PhillyPhanatic: “But here I am, with this gun. I don’t have a choice, do I?”

PhillyPhanatic: “What I am about to choose has already been decided by every programmed bit of my being before me.”

PhillyPhanatic: “I did have a choice. But I only realized that when it was too late.”

This is the kind of shit I was skipping over. I figured I’d just let you have that little taste. Oh, and then the game cuts to Azriel.

For some reason, Azriel remembers Sayuri’s name (he trips on this as she never actually tells him this post-mindwipe) and immediately goes to save her.

Enter THE WORST gun battle in this entire goddamn game. It’s poorly programmed, buggy, complete and utter bullshit. Matthius/Balder has a set, random chance to dodge any non-headshot bullets aimed at him.

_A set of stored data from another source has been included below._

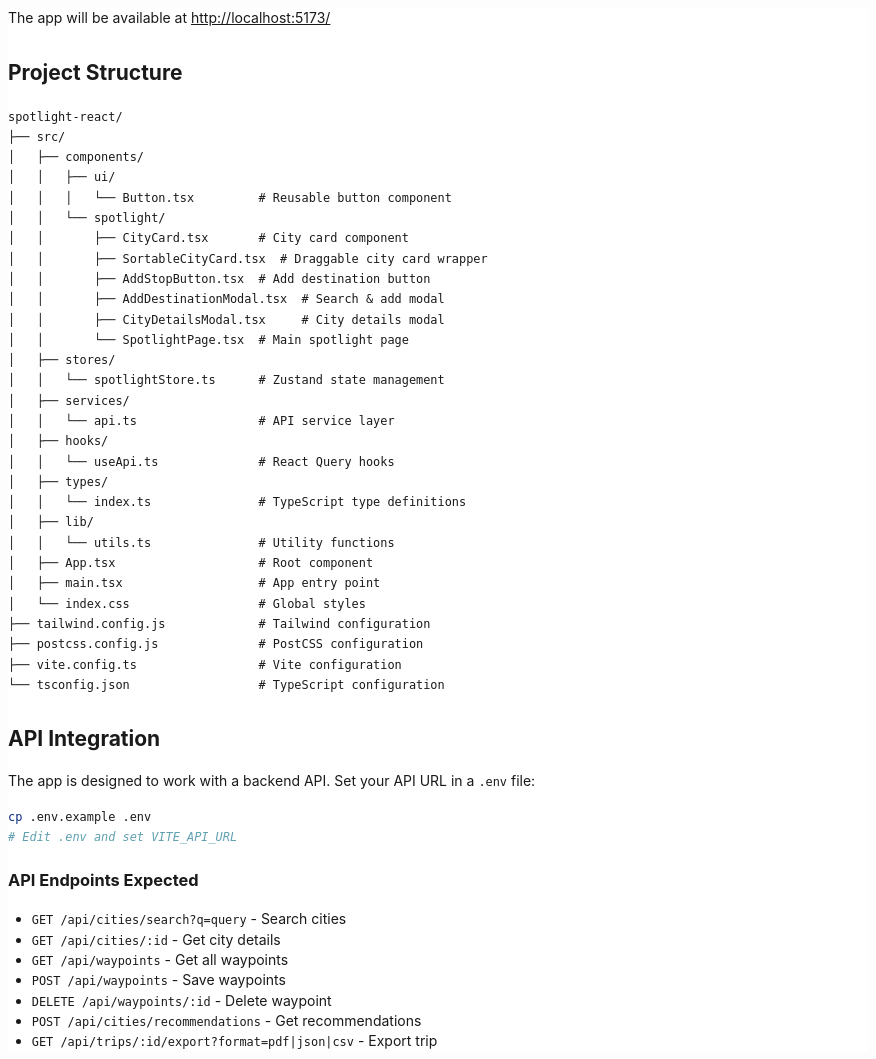 The app will be available at [http://localhost:5173/](http://localhost:5173/)

## Project Structure

```
spotlight-react/
├── src/
│   ├── components/
│   │   ├── ui/
│   │   │   └── Button.tsx         # Reusable button component
│   │   └── spotlight/
│   │       ├── CityCard.tsx       # City card component
│   │       ├── SortableCityCard.tsx  # Draggable city card wrapper
│   │       ├── AddStopButton.tsx  # Add destination button
│   │       ├── AddDestinationModal.tsx  # Search & add modal
│   │       ├── CityDetailsModal.tsx     # City details modal
│   │       └── SpotlightPage.tsx  # Main spotlight page
│   ├── stores/
│   │   └── spotlightStore.ts      # Zustand state management
│   ├── services/
│   │   └── api.ts                 # API service layer
│   ├── hooks/
│   │   └── useApi.ts              # React Query hooks
│   ├── types/
│   │   └── index.ts               # TypeScript type definitions
│   ├── lib/
│   │   └── utils.ts               # Utility functions
│   ├── App.tsx                    # Root component
│   ├── main.tsx                   # App entry point
│   └── index.css                  # Global styles
├── tailwind.config.js             # Tailwind configuration
├── postcss.config.js              # PostCSS configuration
├── vite.config.ts                 # Vite configuration
└── tsconfig.json                  # TypeScript configuration
```

## API Integration

The app is designed to work with a backend API. Set your API URL in a `.env` file:

```bash
cp .env.example .env
# Edit .env and set VITE_API_URL
```

### API Endpoints Expected

- `GET /api/cities/search?q=query` - Search cities
- `GET /api/cities/:id` - Get city details
- `GET /api/waypoints` - Get all waypoints
- `POST /api/waypoints` - Save waypoints
- `DELETE /api/waypoints/:id` - Delete waypoint
- `POST /api/cities/recommendations` - Get recommendations
- `GET /api/trips/:id/export?format=pdf|json|csv` - Export trip

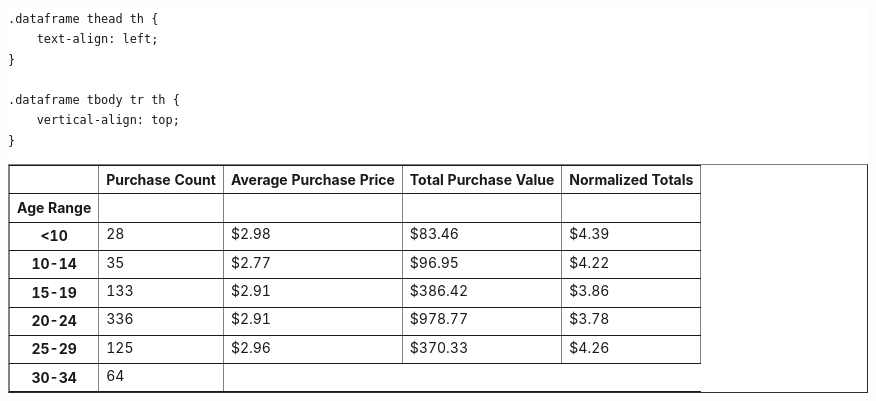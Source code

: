     .dataframe thead th {
        text-align: left;
    }

    .dataframe tbody tr th {
        vertical-align: top;
    }
</style>
<table border="1" class="dataframe">
  <thead>
    <tr style="text-align: right;">
      <th></th>
      <th>Purchase Count</th>
      <th>Average Purchase Price</th>
      <th>Total Purchase Value</th>
      <th>Normalized Totals</th>
    </tr>
    <tr>
      <th>Age Range</th>
      <th></th>
      <th></th>
      <th></th>
      <th></th>
    </tr>
  </thead>
  <tbody>
    <tr>
      <th>&lt;10</th>
      <td>28</td>
      <td>$2.98</td>
      <td>$83.46</td>
      <td>$4.39</td>
    </tr>
    <tr>
      <th>10-14</th>
      <td>35</td>
      <td>$2.77</td>
      <td>$96.95</td>
      <td>$4.22</td>
    </tr>
    <tr>
      <th>15-19</th>
      <td>133</td>
      <td>$2.91</td>
      <td>$386.42</td>
      <td>$3.86</td>
    </tr>
    <tr>
      <th>20-24</th>
      <td>336</td>
      <td>$2.91</td>
      <td>$978.77</td>
      <td>$3.78</td>
    </tr>
    <tr>
      <th>25-29</th>
      <td>125</td>
      <td>$2.96</td>
      <td>$370.33</td>
      <td>$4.26</td>
    </tr>
    <tr>
      <th>30-34</th>
      <td>64</td>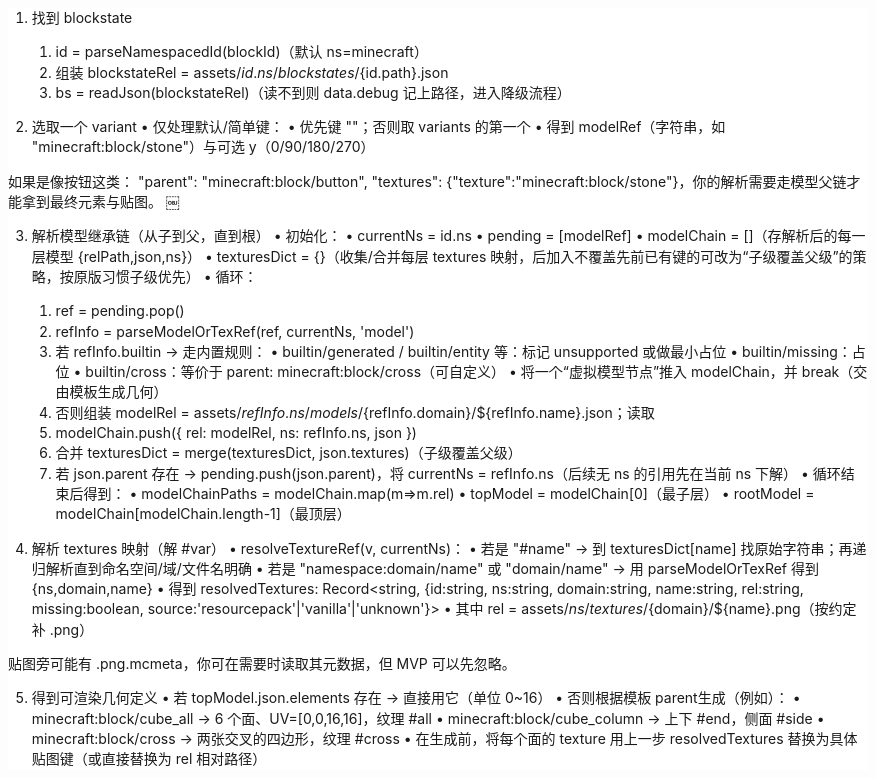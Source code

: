 1) 找到 blockstate
	1.	id = parseNamespacedId(blockId)（默认 ns=minecraft）
	2.	组装 blockstateRel = assets/${id.ns}/blockstates/${id.path}.json
	3.	bs = readJson(blockstateRel)（读不到则 data.debug 记上路径，进入降级流程）

2) 选取一个 variant
	•	仅处理默认/简单键：
	•	优先键 ""；否则取 variants 的第一个
	•	得到 modelRef（字符串，如 "minecraft:block/stone"）与可选 y（0/90/180/270）

如果是像按钮这类：
"parent": "minecraft:block/button", "textures": {"texture":"minecraft:block/stone"}，你的解析需要走模型父链才能拿到最终元素与贴图。 ￼

3) 解析模型继承链（从子到父，直到根）
	•	初始化：
	•	currentNs = id.ns
	•	pending = [modelRef]
	•	modelChain = []（存解析后的每一层模型 {relPath,json,ns}）
	•	texturesDict = {}（收集/合并每层 textures 映射，后加入不覆盖先前已有键的可改为“子级覆盖父级”的策略，按原版习惯子级优先）
	•	循环：
	1.	ref = pending.pop()
	2.	refInfo = parseModelOrTexRef(ref, currentNs, 'model')
	3.	若 refInfo.builtin → 走内置规则：
	•	builtin/generated / builtin/entity 等：标记 unsupported 或做最小占位
	•	builtin/missing：占位
	•	builtin/cross：等价于 parent: minecraft:block/cross（可自定义）
	•	将一个“虚拟模型节点”推入 modelChain，并 break（交由模板生成几何）
	4.	否则组装 modelRel = assets/${refInfo.ns}/models/${refInfo.domain}/${refInfo.name}.json；读取
	5.	modelChain.push({ rel: modelRel, ns: refInfo.ns, json })
	6.	合并 texturesDict = merge(texturesDict, json.textures)（子级覆盖父级）
	7.	若 json.parent 存在 → pending.push(json.parent)，将 currentNs = refInfo.ns（后续无 ns 的引用先在当前 ns 下解）
	•	循环结束后得到：
	•	modelChainPaths = modelChain.map(m=>m.rel)
	•	topModel = modelChain[0]（最子层）
	•	rootModel = modelChain[modelChain.length-1]（最顶层）

4) 解析 textures 映射（解 #var）
	•	resolveTextureRef(v, currentNs)：
	•	若是 "#name" → 到 texturesDict[name] 找原始字符串；再递归解析直到命名空间/域/文件名明确
	•	若是 "namespace:domain/name" 或 "domain/name" → 用 parseModelOrTexRef 得到 {ns,domain,name}
	•	得到 resolvedTextures: Record<string, {id:string, ns:string, domain:string, name:string, rel:string, missing:boolean, source:'resourcepack'|'vanilla'|'unknown'}>
	•	其中 rel = assets/${ns}/textures/${domain}/${name}.png（按约定补 .png）

贴图旁可能有 .png.mcmeta，你可在需要时读取其元数据，但 MVP 可以先忽略。

5) 得到可渲染几何定义
	•	若 topModel.json.elements 存在 → 直接用它（单位 0~16）
	•	否则根据模板 parent生成（例如）：
	•	minecraft:block/cube_all → 6 个面、UV=[0,0,16,16]，纹理 #all
	•	minecraft:block/cube_column → 上下 #end，侧面 #side
	•	minecraft:block/cross → 两张交叉的四边形，纹理 #cross
	•	在生成前，将每个面的 texture 用上一步 resolvedTextures 替换为具体贴图键（或直接替换为 rel 相对路径）
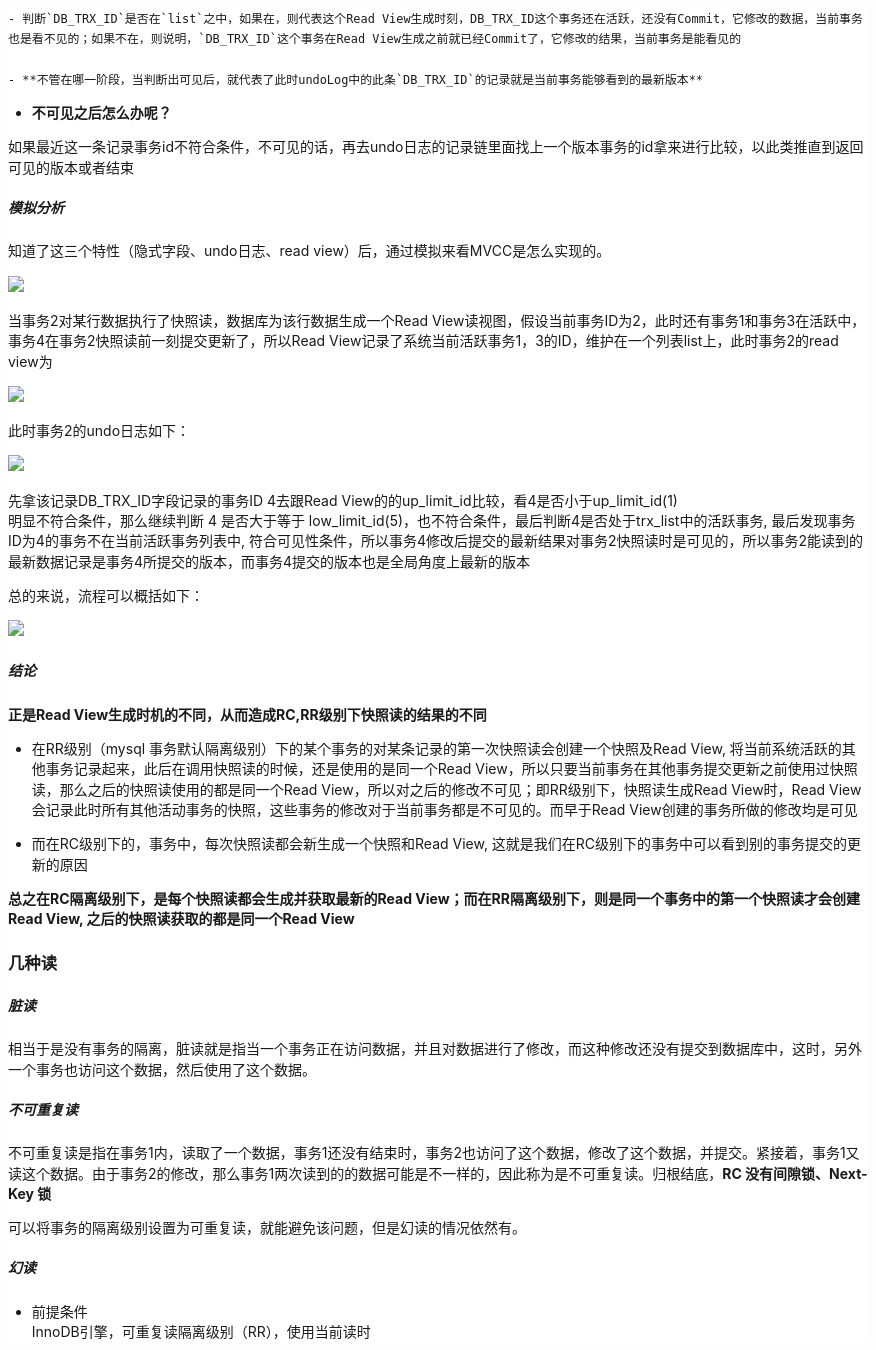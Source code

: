     - 判断`DB_TRX_ID`是否在`list`之中，如果在，则代表这个Read View生成时刻，DB_TRX_ID这个事务还在活跃，还没有Commit，它修改的数据，当前事务也是看不见的；如果不在，则说明，`DB_TRX_ID`这个事务在Read View生成之前就已经Commit了，它修改的结果，当前事务是能看见的
    
    - **不管在哪一阶段，当判断出可见后，就代表了此时undoLog中的此条`DB_TRX_ID`的记录就是当前事务能够看到的最新版本**
    
- **不可见之后怎么办呢？**

如果最近这一条记录事务id不符合条件，不可见的话，再去undo日志的记录链里面找上一个版本事务的id拿来进行比较，以此类推直到返回可见的版本或者结束
    
##### 模拟分析
知道了这三个特性（隐式字段、undo日志、read view）后，通过模拟来看MVCC是怎么实现的。

![](https://gitee.com/liaoxinyiqiqi/my-blog-images/raw/master/img/mysql-mvcc-02.jpg)  

当事务2对某行数据执行了快照读，数据库为该行数据生成一个Read View读视图，假设当前事务ID为2，此时还有事务1和事务3在活跃中，事务4在事务2快照读前一刻提交更新了，所以Read View记录了系统当前活跃事务1，3的ID，维护在一个列表list上，此时事务2的read view为

![](https://gitee.com/liaoxinyiqiqi/my-blog-images/raw/master/img/mysql-mvcc-03.jpg)  

此时事务2的undo日志如下：

![](https://gitee.com/liaoxinyiqiqi/my-blog-images/raw/master/img/mysql-mvcc-04.jpg)  

先拿该记录DB_TRX_ID字段记录的事务ID 4去跟Read View的的up_limit_id比较，看4是否小于up_limit_id(1)  
明显不符合条件，那么继续判断 4 是否大于等于 low_limit_id(5)，也不符合条件，最后判断4是否处于trx_list中的活跃事务, 最后发现事务ID为4的事务不在当前活跃事务列表中, 符合可见性条件，所以事务4修改后提交的最新结果对事务2快照读时是可见的，所以事务2能读到的最新数据记录是事务4所提交的版本，而事务4提交的版本也是全局角度上最新的版本

总的来说，流程可以概括如下：

![](https://gitee.com/liaoxinyiqiqi/my-blog-images/raw/master/img/mysql-mvcc-05.jpg)  

##### 结论

**正是Read View生成时机的不同，从而造成RC,RR级别下快照读的结果的不同**

- 在RR级别（mysql 事务默认隔离级别）下的某个事务的对某条记录的第一次快照读会创建一个快照及Read View, 将当前系统活跃的其他事务记录起来，此后在调用快照读的时候，还是使用的是同一个Read View，所以只要当前事务在其他事务提交更新之前使用过快照读，那么之后的快照读使用的都是同一个Read View，所以对之后的修改不可见；即RR级别下，快照读生成Read View时，Read View会记录此时所有其他活动事务的快照，这些事务的修改对于当前事务都是不可见的。而早于Read View创建的事务所做的修改均是可见

- 而在RC级别下的，事务中，每次快照读都会新生成一个快照和Read View, 这就是我们在RC级别下的事务中可以看到别的事务提交的更新的原因

**总之在RC隔离级别下，是每个快照读都会生成并获取最新的Read View；而在RR隔离级别下，则是同一个事务中的第一个快照读才会创建Read View, 之后的快照读获取的都是同一个Read View**

### 几种读
##### 脏读
相当于是没有事务的隔离，脏读就是指当一个事务正在访问数据，并且对数据进行了修改，而这种修改还没有提交到数据库中，这时，另外一个事务也访问这个数据，然后使用了这个数据。
##### 不可重复读
不可重复读是指在事务1内，读取了一个数据，事务1还没有结束时，事务2也访问了这个数据，修改了这个数据，并提交。紧接着，事务1又读这个数据。由于事务2的修改，那么事务1两次读到的的数据可能是不一样的，因此称为是不可重复读。归根结底，**RC 没有间隙锁、Next-Key 锁**

可以将事务的隔离级别设置为可重复读，就能避免该问题，但是幻读的情况依然有。
##### 幻读
- 前提条件  
InnoDB引擎，可重复读隔离级别（RR），使用当前读时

I managed to kill him once only to have the game softlock.

You have to get multiple headshots on him - he takes three perfect headshots to go down, but even then the headshots may not even register.

If you can’t tell, the Director has shot Sayuri. You have exactly one second to right-click on the Director and have Azriel pull his gun and fire.

There’s also a real dickish final achievement here. You remember the memory computer? We have to access it with Azriel now for the achievement, before going to check on Sayuri.

SayuriOnlyWithAHoodOn: “Azriel. Don’t.”

Read: The game developer did not want a happy ending for any of these morons.

Azriel: “What?”

SayuriOnlyWithAHoodOn: “I don’t want to know. I don’t want to know my past.”

Really, Sayuri? Really? You made me go through all this stupid bullshit just so you could choose NOT to go after the memory computer, despite it being RIGHT THERE?

Azriel: “But what about me? My past?”

SayuriOnlyWithAHoodOn: “You don’t need it.”

Anyway, I’ve had enough of this shit.

Sayuri gives off another long-winded pseudo-intellectual rant to Kane about how Azriel is better off being mindwiped because “there’s something besides your memories that makes you who you are”.

Pacing!

Anyway, that’s the end of this godawful trainwreck of a game. Thanks for sticking with me, and I promise the next LP I do will be of a game that I don’t absolutely hate. In fact, I didn’t even know I hated this game until I got to the point where the writing stops making any goddamn sense.